Cheryl Says: “Way aye man! It’s a reet canny bit kit that cooms in reet handy when you’re ganning doon the toon looking for nice bit cock and that”



To celebrate Cheryl’s 52nd glorious year in show business, the world-renowned Whitechapel Mint are delighted to announce that we have produced a limited edition of these superbly crafted nasal hair clippers complete with ear grooming attachment and handy carrying case.

Lovingly fashioned from purest plastic, each exquisite little groomer has been painstakingly mass produced in Dar Es Salaam by our dedicated team of 10-year-old, orphan craftsmen and comes with a rock-solid 2-hour guarantee. What’s more, we pledge that if you send us double our asking price we will send you a second groomer ABSOLUTELY FREE!

We also personally guarantee that every item will come complete with a precarious looking, short piece of electrical flex, plus a handy 24 volt, heavy goods vehicle battery option for the busy girl about town.

Here’s a testimonial from just one of our many satisfied customers:

“I used to be so shy and self-conscious about my unsightly nose and ear hair that I hardly ever left my house, let alone made any attempt to get a boyfriend. Now, thanks to my wonderful little groomer I’m literally inundated with handsome young men wanting to buy me dinner and take me to West End shows with a view to having sex with me afterwards in a cheap hotel room. Thanks Whitechapel Mint!” – Jed Bush, USA.
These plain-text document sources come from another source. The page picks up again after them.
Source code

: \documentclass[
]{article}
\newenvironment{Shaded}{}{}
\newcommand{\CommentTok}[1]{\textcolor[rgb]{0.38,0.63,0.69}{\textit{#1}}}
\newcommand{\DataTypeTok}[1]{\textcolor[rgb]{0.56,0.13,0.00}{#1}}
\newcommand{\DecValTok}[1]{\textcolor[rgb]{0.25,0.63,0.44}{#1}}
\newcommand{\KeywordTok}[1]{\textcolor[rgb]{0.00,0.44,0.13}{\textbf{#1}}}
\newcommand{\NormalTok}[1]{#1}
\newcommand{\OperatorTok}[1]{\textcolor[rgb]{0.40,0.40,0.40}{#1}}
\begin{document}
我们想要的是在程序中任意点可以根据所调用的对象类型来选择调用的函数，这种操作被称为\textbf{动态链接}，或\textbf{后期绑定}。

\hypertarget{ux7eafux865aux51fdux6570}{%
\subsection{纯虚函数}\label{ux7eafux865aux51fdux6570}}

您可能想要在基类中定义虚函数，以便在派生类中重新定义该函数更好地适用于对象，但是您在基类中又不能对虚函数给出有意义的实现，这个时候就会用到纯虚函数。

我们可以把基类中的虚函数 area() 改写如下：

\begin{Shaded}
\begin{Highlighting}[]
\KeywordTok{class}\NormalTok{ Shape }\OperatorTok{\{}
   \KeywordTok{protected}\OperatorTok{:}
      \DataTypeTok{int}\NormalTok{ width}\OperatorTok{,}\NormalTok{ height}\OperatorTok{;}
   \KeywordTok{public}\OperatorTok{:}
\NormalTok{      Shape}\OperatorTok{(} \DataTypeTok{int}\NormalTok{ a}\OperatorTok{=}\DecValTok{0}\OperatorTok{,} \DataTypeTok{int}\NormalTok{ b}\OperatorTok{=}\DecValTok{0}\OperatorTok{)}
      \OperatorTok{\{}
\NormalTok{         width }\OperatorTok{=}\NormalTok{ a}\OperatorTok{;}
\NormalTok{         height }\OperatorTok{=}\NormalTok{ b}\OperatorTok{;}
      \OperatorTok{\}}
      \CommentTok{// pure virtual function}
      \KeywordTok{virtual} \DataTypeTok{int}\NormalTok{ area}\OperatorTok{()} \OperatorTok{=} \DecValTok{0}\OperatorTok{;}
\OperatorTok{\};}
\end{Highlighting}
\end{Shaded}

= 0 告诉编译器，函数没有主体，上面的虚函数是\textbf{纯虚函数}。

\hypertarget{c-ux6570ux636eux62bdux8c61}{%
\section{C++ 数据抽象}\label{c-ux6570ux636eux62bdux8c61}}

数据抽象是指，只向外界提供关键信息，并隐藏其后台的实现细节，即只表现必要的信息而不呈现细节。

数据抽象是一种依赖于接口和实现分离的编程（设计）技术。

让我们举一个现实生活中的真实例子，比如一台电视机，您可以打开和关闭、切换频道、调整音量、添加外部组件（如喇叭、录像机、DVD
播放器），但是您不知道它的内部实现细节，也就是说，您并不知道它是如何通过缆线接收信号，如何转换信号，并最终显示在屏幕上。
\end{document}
If you’d like to receive one of these superb, life-changing items send a banker’s draft for £3,589.89p, or better still, cash, to:

The Whitechapel Mint
C/O Alfie The Barman, The Blind Beggar
Whitechapel Rd
London E1

Disclaimer: I’m a hideous looking tugboat who will basically shell out any amount of cash in a desperate bid to get a man. I fully understand that after my money has been trousered I will never receive any goods by return of post from The Whitechapel Mint and that if I make a fuss over it my windows will be bricked in and my car set ablaze in my driveway.